What to do: For this exercise, repeat every line of the material exactly.

Entries supplied:
------------------------------------------------

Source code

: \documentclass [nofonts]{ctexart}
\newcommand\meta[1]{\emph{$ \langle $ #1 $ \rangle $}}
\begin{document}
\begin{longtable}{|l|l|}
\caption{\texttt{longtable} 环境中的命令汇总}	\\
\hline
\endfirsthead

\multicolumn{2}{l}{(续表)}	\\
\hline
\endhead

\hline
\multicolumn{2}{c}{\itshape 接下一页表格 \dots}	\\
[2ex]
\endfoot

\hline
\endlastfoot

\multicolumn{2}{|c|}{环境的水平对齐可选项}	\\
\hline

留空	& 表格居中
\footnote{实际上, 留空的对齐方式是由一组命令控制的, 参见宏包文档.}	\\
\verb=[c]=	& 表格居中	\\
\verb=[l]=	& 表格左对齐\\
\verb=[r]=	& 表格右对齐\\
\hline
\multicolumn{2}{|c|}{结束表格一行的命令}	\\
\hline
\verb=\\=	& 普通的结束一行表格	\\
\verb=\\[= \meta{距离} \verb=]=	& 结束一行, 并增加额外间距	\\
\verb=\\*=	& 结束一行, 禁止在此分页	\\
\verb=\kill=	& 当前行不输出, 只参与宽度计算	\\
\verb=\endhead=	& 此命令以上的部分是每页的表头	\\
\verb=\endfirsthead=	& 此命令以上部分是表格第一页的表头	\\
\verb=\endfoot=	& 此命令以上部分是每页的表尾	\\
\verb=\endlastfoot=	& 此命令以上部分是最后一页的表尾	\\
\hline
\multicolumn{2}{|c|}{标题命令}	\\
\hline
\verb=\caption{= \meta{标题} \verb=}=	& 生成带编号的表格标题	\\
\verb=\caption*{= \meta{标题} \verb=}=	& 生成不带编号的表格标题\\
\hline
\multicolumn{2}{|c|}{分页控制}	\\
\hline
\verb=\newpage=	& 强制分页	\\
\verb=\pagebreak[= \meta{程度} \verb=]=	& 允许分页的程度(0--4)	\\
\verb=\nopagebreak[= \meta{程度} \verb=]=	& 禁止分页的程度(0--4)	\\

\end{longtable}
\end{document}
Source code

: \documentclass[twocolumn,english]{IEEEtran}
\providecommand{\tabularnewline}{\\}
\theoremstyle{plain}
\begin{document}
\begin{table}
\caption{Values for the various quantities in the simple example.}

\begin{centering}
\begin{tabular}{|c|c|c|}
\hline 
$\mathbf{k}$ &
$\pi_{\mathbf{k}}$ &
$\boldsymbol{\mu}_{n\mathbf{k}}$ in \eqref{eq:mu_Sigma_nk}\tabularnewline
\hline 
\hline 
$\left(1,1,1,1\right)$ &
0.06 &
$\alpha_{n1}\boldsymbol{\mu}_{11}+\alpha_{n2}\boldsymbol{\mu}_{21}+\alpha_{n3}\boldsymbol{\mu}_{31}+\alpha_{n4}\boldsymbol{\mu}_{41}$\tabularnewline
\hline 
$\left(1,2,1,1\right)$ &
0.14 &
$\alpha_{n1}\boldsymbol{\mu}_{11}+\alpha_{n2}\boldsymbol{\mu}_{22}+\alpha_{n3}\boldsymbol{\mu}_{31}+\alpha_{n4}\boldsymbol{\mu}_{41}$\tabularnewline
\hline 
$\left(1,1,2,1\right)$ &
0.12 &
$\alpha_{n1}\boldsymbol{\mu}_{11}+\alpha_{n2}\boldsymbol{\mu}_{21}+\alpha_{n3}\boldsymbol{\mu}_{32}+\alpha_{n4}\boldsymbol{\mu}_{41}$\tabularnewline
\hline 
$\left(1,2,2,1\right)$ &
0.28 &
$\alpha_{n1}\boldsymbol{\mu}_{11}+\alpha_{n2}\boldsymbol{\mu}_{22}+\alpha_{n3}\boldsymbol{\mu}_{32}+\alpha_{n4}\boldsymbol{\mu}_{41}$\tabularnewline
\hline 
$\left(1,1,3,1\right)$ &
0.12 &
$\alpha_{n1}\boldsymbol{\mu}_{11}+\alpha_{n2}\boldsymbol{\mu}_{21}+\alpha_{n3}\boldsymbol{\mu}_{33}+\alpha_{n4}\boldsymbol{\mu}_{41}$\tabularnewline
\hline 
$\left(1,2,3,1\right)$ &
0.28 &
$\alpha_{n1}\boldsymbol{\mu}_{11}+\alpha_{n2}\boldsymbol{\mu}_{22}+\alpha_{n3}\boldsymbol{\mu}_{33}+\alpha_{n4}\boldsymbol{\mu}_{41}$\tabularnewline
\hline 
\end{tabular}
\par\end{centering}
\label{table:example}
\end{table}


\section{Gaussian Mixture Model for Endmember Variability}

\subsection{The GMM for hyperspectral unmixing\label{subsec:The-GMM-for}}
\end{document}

------------------------------------------------

Output for this exercise:
Source code

: \documentclass [nofonts]{ctexart}
\newcommand\meta[1]{\emph{$ \langle $ #1 $ \rangle $}}
\begin{document}
\begin{longtable}{|l|l|}
\caption{\texttt{longtable} 环境中的命令汇总}	\\
\hline
\endfirsthead

\multicolumn{2}{l}{(续表)}	\\
\hline
\endhead

\hline
\multicolumn{2}{c}{\itshape 接下一页表格 \dots}	\\
[2ex]
\endfoot

\hline
\endlastfoot

\multicolumn{2}{|c|}{环境的水平对齐可选项}	\\
\hline

留空	& 表格居中
\footnote{实际上, 留空的对齐方式是由一组命令控制的, 参见宏包文档.}	\\
\verb=[c]=	& 表格居中	\\
\verb=[l]=	& 表格左对齐\\
\verb=[r]=	& 表格右对齐\\
\hline
\multicolumn{2}{|c|}{结束表格一行的命令}	\\
\hline
\verb=\\=	& 普通的结束一行表格	\\
\verb=\\[= \meta{距离} \verb=]=	& 结束一行, 并增加额外间距	\\
\verb=\\*=	& 结束一行, 禁止在此分页	\\
\verb=\kill=	& 当前行不输出, 只参与宽度计算	\\
\verb=\endhead=	& 此命令以上的部分是每页的表头	\\
\verb=\endfirsthead=	& 此命令以上部分是表格第一页的表头	\\
\verb=\endfoot=	& 此命令以上部分是每页的表尾	\\
\verb=\endlastfoot=	& 此命令以上部分是最后一页的表尾	\\
\hline
\multicolumn{2}{|c|}{标题命令}	\\
\hline
\verb=\caption{= \meta{标题} \verb=}=	& 生成带编号的表格标题	\\
\verb=\caption*{= \meta{标题} \verb=}=	& 生成不带编号的表格标题\\
\hline
\multicolumn{2}{|c|}{分页控制}	\\
\hline
\verb=\newpage=	& 强制分页	\\
\verb=\pagebreak[= \meta{程度} \verb=]=	& 允许分页的程度(0--4)	\\
\verb=\nopagebreak[= \meta{程度} \verb=]=	& 禁止分页的程度(0--4)	\\

\end{longtable}
\end{document}
Source code

: \documentclass[twocolumn,english]{IEEEtran}
\providecommand{\tabularnewline}{\\}
\theoremstyle{plain}
\begin{document}
\begin{table}
\caption{Values for the various quantities in the simple example.}

\begin{centering}
\begin{tabular}{|c|c|c|}
\hline 
$\mathbf{k}$ &
$\pi_{\mathbf{k}}$ &
$\boldsymbol{\mu}_{n\mathbf{k}}$ in \eqref{eq:mu_Sigma_nk}\tabularnewline
\hline 
\hline 
$\left(1,1,1,1\right)$ &
0.06 &
$\alpha_{n1}\boldsymbol{\mu}_{11}+\alpha_{n2}\boldsymbol{\mu}_{21}+\alpha_{n3}\boldsymbol{\mu}_{31}+\alpha_{n4}\boldsymbol{\mu}_{41}$\tabularnewline
\hline 
$\left(1,2,1,1\right)$ &
0.14 &
$\alpha_{n1}\boldsymbol{\mu}_{11}+\alpha_{n2}\boldsymbol{\mu}_{22}+\alpha_{n3}\boldsymbol{\mu}_{31}+\alpha_{n4}\boldsymbol{\mu}_{41}$\tabularnewline
\hline 
$\left(1,1,2,1\right)$ &
0.12 &
$\alpha_{n1}\boldsymbol{\mu}_{11}+\alpha_{n2}\boldsymbol{\mu}_{21}+\alpha_{n3}\boldsymbol{\mu}_{32}+\alpha_{n4}\boldsymbol{\mu}_{41}$\tabularnewline
\hline 
$\left(1,2,2,1\right)$ &
0.28 &
$\alpha_{n1}\boldsymbol{\mu}_{11}+\alpha_{n2}\boldsymbol{\mu}_{22}+\alpha_{n3}\boldsymbol{\mu}_{32}+\alpha_{n4}\boldsymbol{\mu}_{41}$\tabularnewline
\hline 
$\left(1,1,3,1\right)$ &
0.12 &
$\alpha_{n1}\boldsymbol{\mu}_{11}+\alpha_{n2}\boldsymbol{\mu}_{21}+\alpha_{n3}\boldsymbol{\mu}_{33}+\alpha_{n4}\boldsymbol{\mu}_{41}$\tabularnewline
\hline 
$\left(1,2,3,1\right)$ &
0.28 &
$\alpha_{n1}\boldsymbol{\mu}_{11}+\alpha_{n2}\boldsymbol{\mu}_{22}+\alpha_{n3}\boldsymbol{\mu}_{33}+\alpha_{n4}\boldsymbol{\mu}_{41}$\tabularnewline
\hline 
\end{tabular}
\par\end{centering}
\label{table:example}
\end{table}


\section{Gaussian Mixture Model for Endmember Variability}

\subsection{The GMM for hyperspectral unmixing\label{subsec:The-GMM-for}}
\end{document}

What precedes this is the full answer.